Finalmente disponibile nelle sale, “Il Regno del Pianeta delle Scimmie” segna il decimo appuntamento dello storico franchise fantascientifico sul grande schermo, promettendo di rivaleggiare al pari dei suoi predecessori. Già dal suo debutto avvenuto nel 1968 con “Il Pianeta delle Scimmie”, basato sul romanzo omonimo di Pierre Boulle pubblicato pochi anni prima, la saga ha conquistato l’interesse degli spettatori per le sue atmosfere futuribili di marcata ispirazione post-apocalittica, oltre ai messaggi di critica sociale che negli anni hanno mantenuto vivo il ricordo dell’indimenticabile colpo di scena visibile poco prima dei titoli di coda. Il successo di un capolavoro divenuto un pilastro del genere ha dato il via a una lunga serie di appuntamenti con quattro sequel usciti tra il 1970 e il 1973, due serie televisive e un reboot completo nel 2001 diretto da Tim Burton, che tuttavia non si è dimostrato capace di convincere fino in fondo. Ma è a dieci anni dai tristi esiti del remake che la saga ha conosciuto una seconda giovinezza: con “L’Alba del Pianeta delle Scimmie”, diretto da Rupert Wyatt, finalmente si è tornati ai fasti dell’episodio originale, ricevendo una candidatura agli Oscar per i migliori effetti speciali e un riscontro di critica altamente positivo.

Stessa fortunata sorte per i successivi “Apes Revolution - Il Pianeta delle Scimmie” del 2014 e “The War - Il Pianeta delle Scimmie” del 2017, firmati alla regia da Matt Reeves. Messi insieme, i tre titoli hanno riscosso un’attenzione di pubblico a dir poco impressionate, generando un ricavato complessivo superiore al miliardo e mezzo di dollari. Considerato dunque il lustro di cui può vantarsi la saga, non stupisce che l’attesa per “Il Regno del Pianeta delle Scimmie” si sia fatta oltremodo sentita. Con Wes Ball chiamato a prendere il posto di Reeves in sede di regia, il sequel è ambientato circa 300 anni dopo gli avvenimenti del precedente episodio, nel delicato equilibrio di convivenza tra uomini e scimmie messo in pericolo dalle ambizioni di un tiranno pronto a battersi con ogni mezzo per edificare un nuovo impero. Dalle prime reazioni condivise dalla critica su X, il film si direbbe non inferiore alla qualità complessiva degli ultimi capitoli.

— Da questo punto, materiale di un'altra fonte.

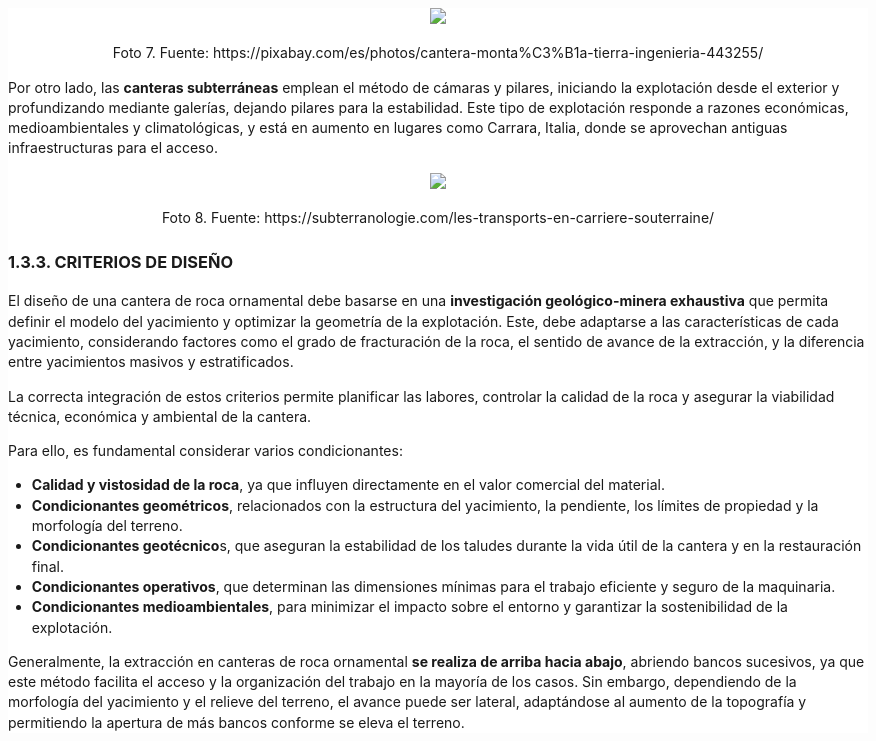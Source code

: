 <p align="center" class="figure" style={{ fontStyle: 'italic', fontSize: '0.9em', color: '#666', textAlign:'center'}}>
    <img src="/materiales/img/Imaxes_tema_1/Foto 7.jpg"/>
</p>
	
 <p align="center" class="figure" style={{ fontStyle: 'italic', fontSize: '0.9em', color: '#666', textAlign:'center'}}>
Foto 7. Fuente: https://pixabay.com/es/photos/cantera-monta%C3%B1a-tierra-ingenieria-443255/
 </p>

Por otro lado, las **canteras subterráneas** emplean el método de cámaras y pilares, iniciando la explotación desde el exterior y profundizando mediante galerías, dejando pilares para la estabilidad.
Este tipo de explotación responde a razones económicas, medioambientales y climatológicas, y está en aumento en lugares como Carrara, Italia, donde se aprovechan antiguas infraestructuras para el acceso. 

<p align="center" class="figure" style={{ fontStyle: 'italic', fontSize: '0.9em', color: '#666', textAlign:'center'}}>
    <img src="/materiales/img/Imaxes_tema_1/Foto 8.png"/>
</p>
	
 <p align="center" class="figure" style={{ fontStyle: 'italic', fontSize: '0.9em', color: '#666', textAlign:'center'}}>
Foto 8. Fuente: https://subterranologie.com/les-transports-en-carriere-souterraine/
 </p>

### 1.3.3.	CRITERIOS DE DISEÑO
El diseño de una cantera de roca ornamental debe basarse en una **investigación geológico-minera exhaustiva** que permita definir el modelo del yacimiento y optimizar la geometría de la explotación.  Este, debe adaptarse a las características de cada yacimiento, considerando factores como el grado de fracturación de la roca, el sentido de avance de la extracción, y la diferencia entre yacimientos masivos y estratificados.

La correcta integración de estos criterios permite planificar las labores, controlar la calidad de la roca y asegurar la viabilidad técnica, económica y ambiental de la cantera.

Para ello, es fundamental considerar varios condicionantes:
- **Calidad y vistosidad de la roca**, ya que influyen directamente en el valor comercial del material.
- **Condicionantes geométricos**, relacionados con la estructura del yacimiento, la pendiente, los límites de propiedad y la morfología del terreno.
- **Condicionantes geotécnico**s, que aseguran la estabilidad de los taludes durante la vida útil de la cantera y en la restauración final.
- **Condicionantes operativos**, que determinan las dimensiones mínimas para el trabajo eficiente y seguro de la maquinaria.
- **Condicionantes medioambientales**, para minimizar el impacto sobre el entorno y garantizar la sostenibilidad de la explotación.

Generalmente, la extracción en canteras de roca ornamental **se realiza de arriba hacia abajo**, abriendo bancos sucesivos, ya que este método facilita el acceso y la organización del trabajo en la mayoría de los casos. Sin embargo, dependiendo de la morfología del yacimiento y el relieve del terreno, el avance puede ser lateral, adaptándose al aumento de la topografía y permitiendo la apertura de más bancos conforme se eleva el terreno. 
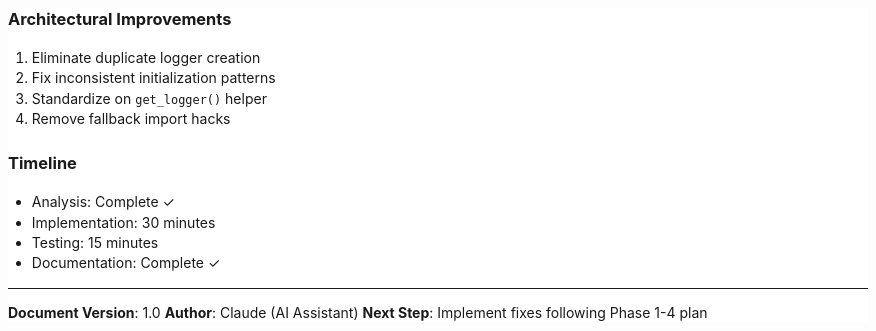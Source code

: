 ### Architectural Improvements
1. Eliminate duplicate logger creation
2. Fix inconsistent initialization patterns
3. Standardize on `get_logger()` helper
4. Remove fallback import hacks

### Timeline
- Analysis: Complete ✓
- Implementation: 30 minutes
- Testing: 15 minutes
- Documentation: Complete ✓

---

**Document Version**: 1.0
**Author**: Claude (AI Assistant)
**Next Step**: Implement fixes following Phase 1-4 plan
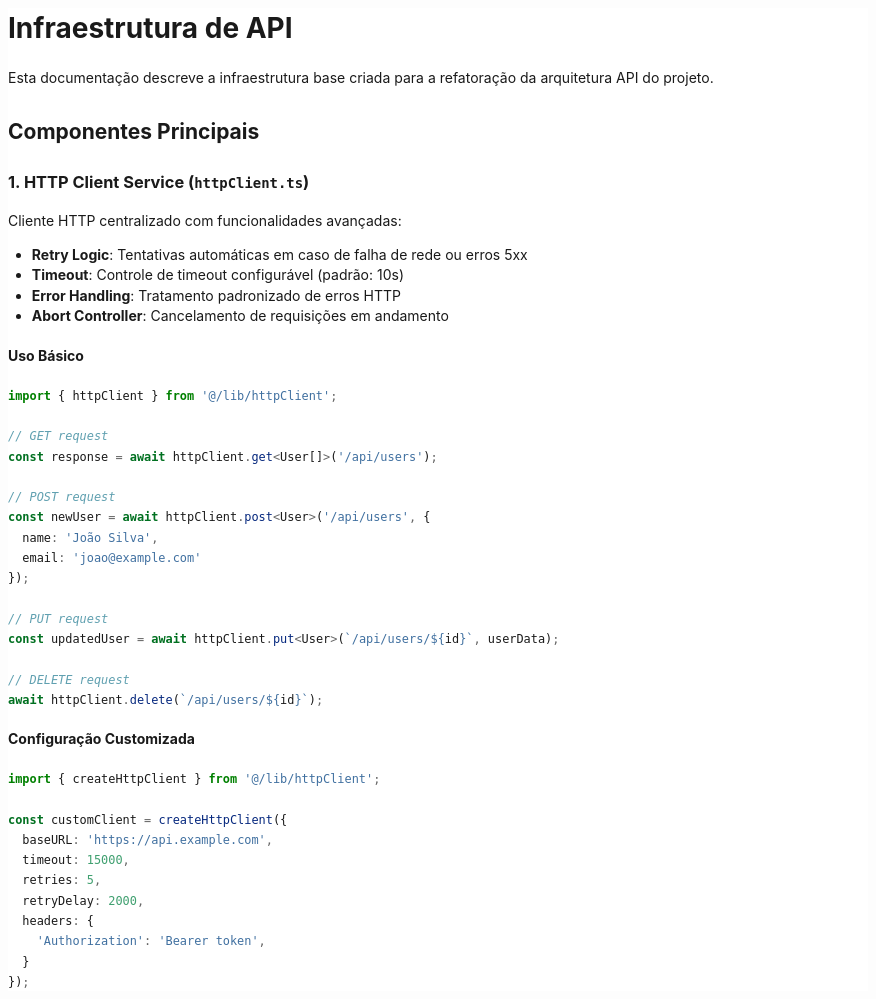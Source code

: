 # Infraestrutura de API

Esta documentação descreve a infraestrutura base criada para a refatoração da arquitetura API do projeto.

## Componentes Principais

### 1. HTTP Client Service (`httpClient.ts`)

Cliente HTTP centralizado com funcionalidades avançadas:

- **Retry Logic**: Tentativas automáticas em caso de falha de rede ou erros 5xx
- **Timeout**: Controle de timeout configurável (padrão: 10s)
- **Error Handling**: Tratamento padronizado de erros HTTP
- **Abort Controller**: Cancelamento de requisições em andamento

#### Uso Básico

```typescript
import { httpClient } from '@/lib/httpClient';

// GET request
const response = await httpClient.get<User[]>('/api/users');

// POST request
const newUser = await httpClient.post<User>('/api/users', {
  name: 'João Silva',
  email: 'joao@example.com'
});

// PUT request
const updatedUser = await httpClient.put<User>(`/api/users/${id}`, userData);

// DELETE request
await httpClient.delete(`/api/users/${id}`);
```

#### Configuração Customizada

```typescript
import { createHttpClient } from '@/lib/httpClient';

const customClient = createHttpClient({
  baseURL: 'https://api.example.com',
  timeout: 15000,
  retries: 5,
  retryDelay: 2000,
  headers: {
    'Authorization': 'Bearer token',
  }
});
```
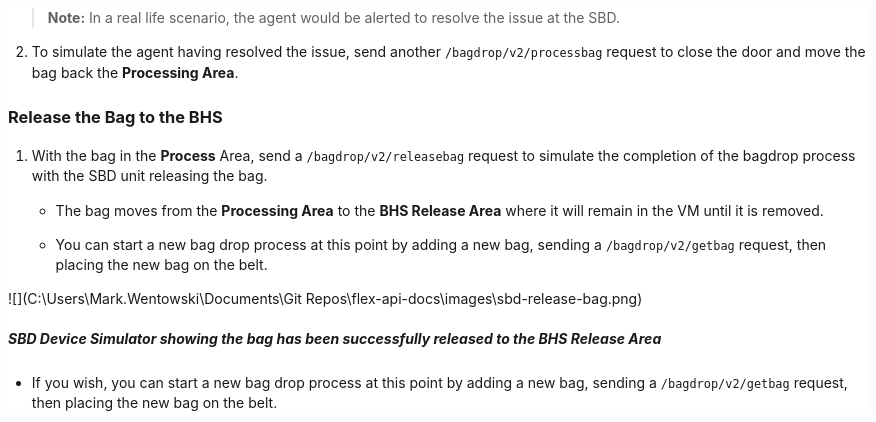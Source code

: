 > **Note:** In a real life scenario, the agent would be alerted to resolve the issue at the SBD.

2. To simulate the agent having resolved the issue, send another `/bagdrop/v2/processbag` request to close the door and move the bag back the **Processing Area**.

### Release the Bag to the BHS

1. With the bag in the **Process** Area, send a `/bagdrop/v2/releasebag` request to simulate the completion of the bagdrop process with the SBD unit releasing the bag.

   - The bag moves from the **Processing Area** to the **BHS Release Area** where it will remain in the VM until it is removed.

   - You can start a new bag drop process at this point by adding a new bag, sending a `/bagdrop/v2/getbag` request, then placing the new bag on the belt.

![](C:\Users\Mark.Wentowski\Documents\Git Repos\flex-api-docs\images\sbd-release-bag.png)

##### SBD Device Simulator showing the bag has been successfully released to the BHS Release Area

- If you wish, you can start a new bag drop process at this point by adding a new bag, sending a `/bagdrop/v2/getbag` request, then placing the new bag on the belt.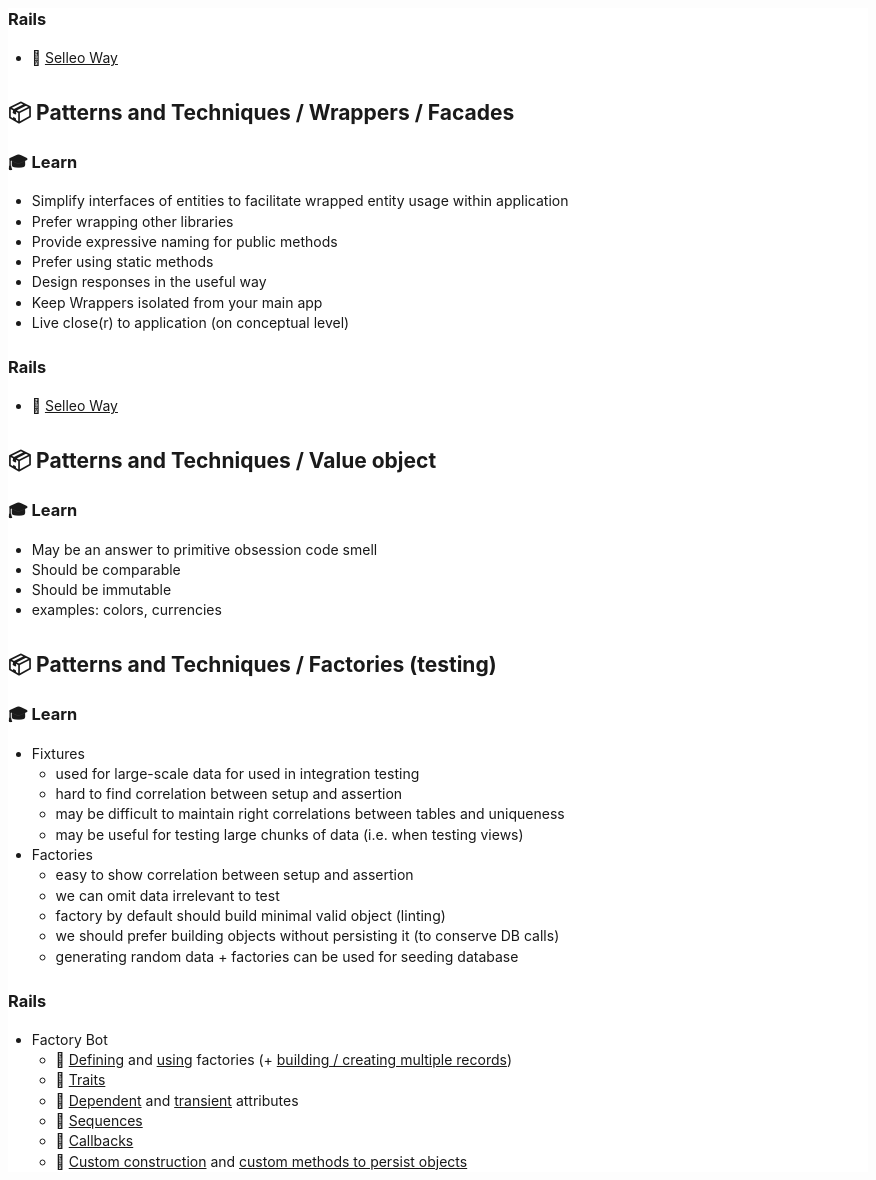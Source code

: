 ### Rails
- 📗 [Selleo Way](https://medium.com/selleo/essential-rubyonrails-patterns-clients-and-wrappers-c19320bcda0)

## 📦 Patterns and Techniques / Wrappers / Facades

### 🎓 Learn
- Simplify interfaces of entities to facilitate wrapped entity usage within application
- Prefer wrapping other libraries
- Provide expressive naming for public methods
- Prefer using static methods
- Design responses in the useful way
- Keep Wrappers isolated from your main app
- Live close(r) to application (on conceptual level)

### Rails
- 📗 [Selleo Way](https://medium.com/selleo/essential-rubyonrails-patterns-clients-and-wrappers-c19320bcda0)

## 📦 Patterns and Techniques / Value object

### 🎓 Learn

- May be an answer to primitive obsession code smell
- Should be comparable
- Should be immutable
- examples: colors, currencies

## 📦 Patterns and Techniques / Factories (testing)

### 🎓 Learn

- Fixtures
  - used for large-scale data for used in integration testing
  - hard to find correlation between setup and assertion
  - may be difficult to maintain right correlations between tables and uniqueness
  - may be useful for testing large chunks of data (i.e. when testing views)
- Factories
  - easy to show correlation between setup and assertion
  - we can omit data irrelevant to test
  - factory by default should build minimal valid object (linting)
  - we should prefer building objects without persisting it (to conserve DB calls)
  - generating random data + factories can be used for seeding database

### Rails

- Factory Bot
    - 📗 [Defining](https://github.com/thoughtbot/factory_bot/blob/master/GETTING_STARTED.md#defining-factories) and [using](https://github.com/thoughtbot/factory_bot/blob/master/GETTING_STARTED.md#using-factories) factories (+ [building / creating multiple records](https://github.com/thoughtbot/factory_bot/blob/master/GETTING_STARTED.md#building-or-creating-multiple-records))
    - 📗 [Traits](https://github.com/thoughtbot/factory_bot/blob/master/GETTING_STARTED.md#traits)
    - 📗 [Dependent](https://github.com/thoughtbot/factory_bot/blob/master/GETTING_STARTED.md#dependent-attributes) and [transient](https://github.com/thoughtbot/factory_bot/blob/master/GETTING_STARTED.md#transient-attributes) attributes
    - 📗 [Sequences](https://github.com/thoughtbot/factory_bot/blob/master/GETTING_STARTED.md#sequences)
    - 📗 [Callbacks](https://github.com/thoughtbot/factory_bot/blob/master/GETTING_STARTED.md#callbacks)
    - 📗 [Custom construction](https://github.com/thoughtbot/factory_bot/blob/master/GETTING_STARTED.md#custom-construction) and [custom methods to persist objects](https://github.com/thoughtbot/factory_bot/blob/master/GETTING_STARTED.md#custom-methods-to-persist-objects)
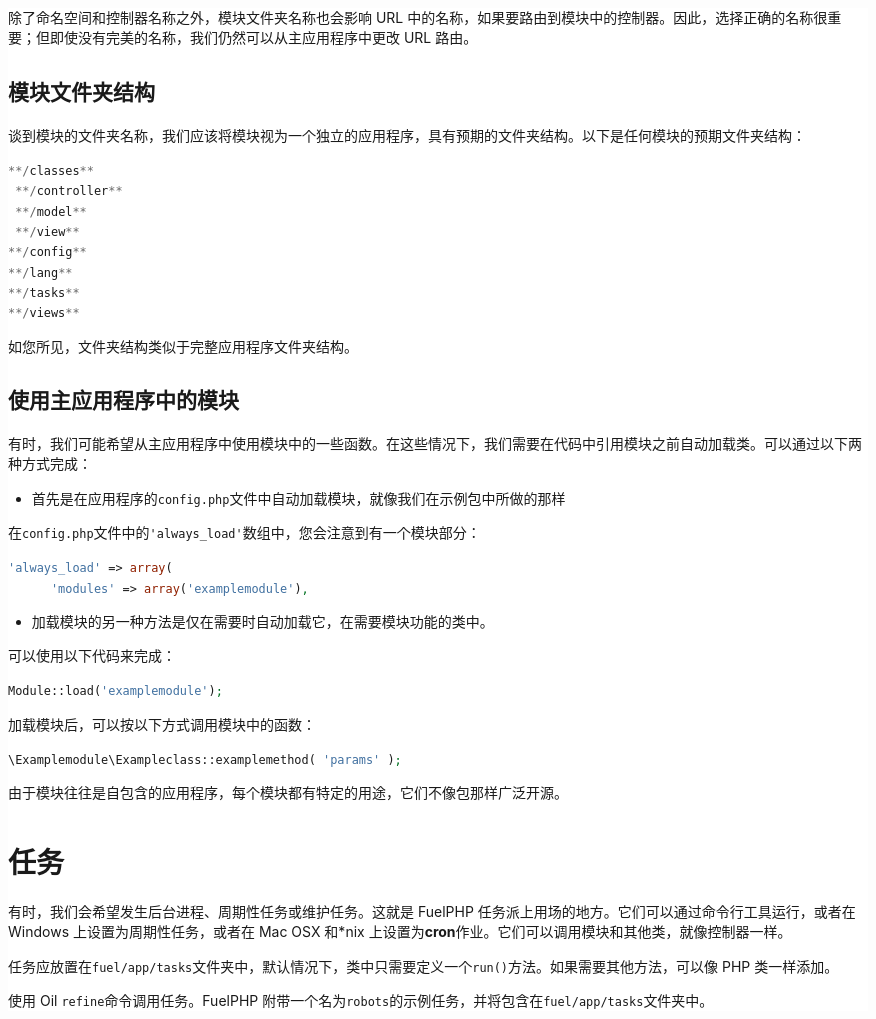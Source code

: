 除了命名空间和控制器名称之外，模块文件夹名称也会影响 URL 中的名称，如果要路由到模块中的控制器。因此，选择正确的名称很重要；但即使没有完美的名称，我们仍然可以从主应用程序中更改 URL 路由。

## 模块文件夹结构

谈到模块的文件夹名称，我们应该将模块视为一个独立的应用程序，具有预期的文件夹结构。以下是任何模块的预期文件夹结构：

```php
**/classes**
 **/controller**
 **/model**
 **/view**
**/config**
**/lang**
**/tasks**
**/views** 

```

如您所见，文件夹结构类似于完整应用程序文件夹结构。

## 使用主应用程序中的模块

有时，我们可能希望从主应用程序中使用模块中的一些函数。在这些情况下，我们需要在代码中引用模块之前自动加载类。可以通过以下两种方式完成：

+   首先是在应用程序的`config.php`文件中自动加载模块，就像我们在示例包中所做的那样

在`config.php`文件中的`'always_load'`数组中，您会注意到有一个模块部分：

```php
'always_load' => array(
      'modules' => array('examplemodule'), 
```

+   加载模块的另一种方法是仅在需要时自动加载它，在需要模块功能的类中。

可以使用以下代码来完成：

```php
Module::load('examplemodule');
```

加载模块后，可以按以下方式调用模块中的函数：

```php
\Examplemodule\Exampleclass::examplemethod( 'params' );
```

由于模块往往是自包含的应用程序，每个模块都有特定的用途，它们不像包那样广泛开源。

# 任务

有时，我们会希望发生后台进程、周期性任务或维护任务。这就是 FuelPHP 任务派上用场的地方。它们可以通过命令行工具运行，或者在 Windows 上设置为周期性任务，或者在 Mac OSX 和*nix 上设置为**cron**作业。它们可以调用模块和其他类，就像控制器一样。

任务应放置在`fuel/app/tasks`文件夹中，默认情况下，类中只需要定义一个`run()`方法。如果需要其他方法，可以像 PHP 类一样添加。

使用 Oil `refine`命令调用任务。FuelPHP 附带一个名为`robots`的示例任务，并将包含在`fuel/app/tasks`文件夹中。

Fra i tanti commenti, riportiamo quelli piuttosto esaustivi del giornalista Perri Nemiroff di Collider, che premia in particolare l’impatto visivo: «Tra i capitoli precedenti e ora Il regno del pianeta delle scimmie, questa serie continua a essere uno dei migliori reboot in circolazione. Come previsto, non c'era regista migliore di Wes Ball per questo progetto. Naturalmente, i maghi di Wētā hanno avuto un ruolo importante, ma non c'è dubbio che la competenza personale di Ball con gli effetti visivi abbia contribuito in grande misura a rendere incredibile il film».

E rispetto alla trama, ad aver attratto l’interesse dei fan sono soprattutto i collegamenti del film con l’episodio originale del 68. Nel corso di una recente intervista per ComicBook, Wes Ball ha voluto approfondire opportunamente la questione, spiegando meglio la collocazione del titolo all’interno del franchise: «Non ero sicuro che ci fosse un prossimo film. Non ero interessato a fare una quarta parte e non ero sicuro che l'avremmo realizzata, di solito non funziona mai. Poi abbiamo deciso di realizzare il quarto film, in cui c'è ancora un legame con le altre pellicole, ma che è una cosa molto diversa e più nostra. Ho sentito la libertà di poter realizzare una cosa nostra e più indipendente. E poi si trattava solo di chiedersi: possiamo trovare una storia che sia degna di essere raccontata? Dovevamo realizzare un capitolo di questa lunga eredità di film che vanno avanti dal 1968. Questa era la sfida».

E ha proseguito affermando: «Funzionerà per il pubblico? Non lo so. Questa volta il tono è diverso. È una serie diversa di personaggi, un tipo diverso di storia, uno sguardo diverso... Sono un regista diverso, quindi lo stile è in parte diverso. Ma abbiamo cercato di ereditare il più possibile il DNA dei titoli precedenti. Non solo la precedente trilogia di film che Matt Reeves ha fatto e Rupert Wyatt prima di lui, ma anche tutto il percorso a ritroso fino al 68. Abbiamo cercato di sentirci parte di questo franchise, che tutti amiamo. Questo era l'obiettivo. Abbiamo cercato di posizionarci tra i due pilastri: la trilogia di Cesare e l'originale del 68, e stiamo cercando di essere da qualche parte nel mezzo tra questi due».